Moor Insights and Strategy principal analyst Patrick Moorhead, says that the channel will be the winner from AMD’s push into the PC and server chip markets.
Moorhead said that the move will give channel partners more options for meeting growing OEM and customer demand for silicon supplier alternatives to Chipzilla. System makers and businesses have been wanting more choice when it comes to processor vendors. The thought is that more competition will accelerate innovation and drive down prices.
AMD’s upcoming chips should give them options in important segments of the PC and servers spaces, which will be a boon for partners, Moorhead said.
“AMD-powered PCs and servers bring more choice to the channel and, in some circumstances, differentiation for the channels who assort it. Ryzen Threadripper [for PCs] and EPYC [for servers] are unique in very highly threaded environments and EPYC in single-socket systems.”
Intel has long been the dominant player in both PCs and servers, with market shares of 90 percent.
ARM and IBM through its OpenPower efforts are also making a push for a greater presence in the server space, although this is of limited impact.
An AMD meeting with financial analysts unveiled more details about the company’s upcoming Threadripper and EPYC processors – as well as next-generation Vega Frontier GPUs for workstations – giving the industry greater hope for more competition in the chip market and a boost to the somewhat stagnant PC and server markets.
Threadripper is a high-end PC chip with 16 cores and 32 threads and scheduled for release this summer.
Meanwhile AMD is bring in Ryzen processors aimed at systems like 2-in-1s and gaming desktops, as well as low-end systems, which are due out later in the year and are based on the Zen microarchitecture.

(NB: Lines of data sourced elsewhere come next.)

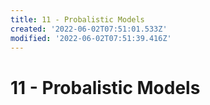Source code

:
 ```yaml
---
title: 11 - Probalistic Models
created: '2022-06-02T07:51:01.533Z'
modified: '2022-06-02T07:51:39.416Z'
---
```


# 11 - Probalistic Models
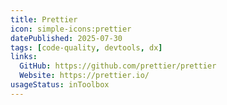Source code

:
 ```yaml
---
title: Prettier
icon: simple-icons:prettier
datePublished: 2025-07-30
tags: [code-quality, devtools, dx]
links:
  GitHub: https://github.com/prettier/prettier
  Website: https://prettier.io/
usageStatus: inToolbox
---
```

AMD has also announced EPYC, codenamed “Naples” and based on Zen and that will offer up to 32 cores and 64 threads with bulked-up capabilities around interconnect and memory. It could also help reduce costs for large enterprises and cloud datacenters by enabling a single-socket EPYC server to potentially replace a two-socket system powered by Intel Xeons.
We are expecting to see more details at the Computex 2017 show next week in Taiwan.
Moorhead was confident Threadripper will do well in both OEMs and the channel.
“AMD announced that the Ryzen desktop [chip] would be in the top five desktop OEMs by the end of June, and I have seen models already from Lenovo, Acer and Asus. EPYC is newer, and I’m interested in seeing third-party testing. Intel has 99 percent share in servers, so there is a strong desire to have an alternative,” he said.
“The channel should take advantage of all the channel training AMD has available and also trial the products to get up to speed with how they work, Technical training is the fairest priority, followed by go-to-market training.”
The channel should use market development funds from both AMD and OEM, he added.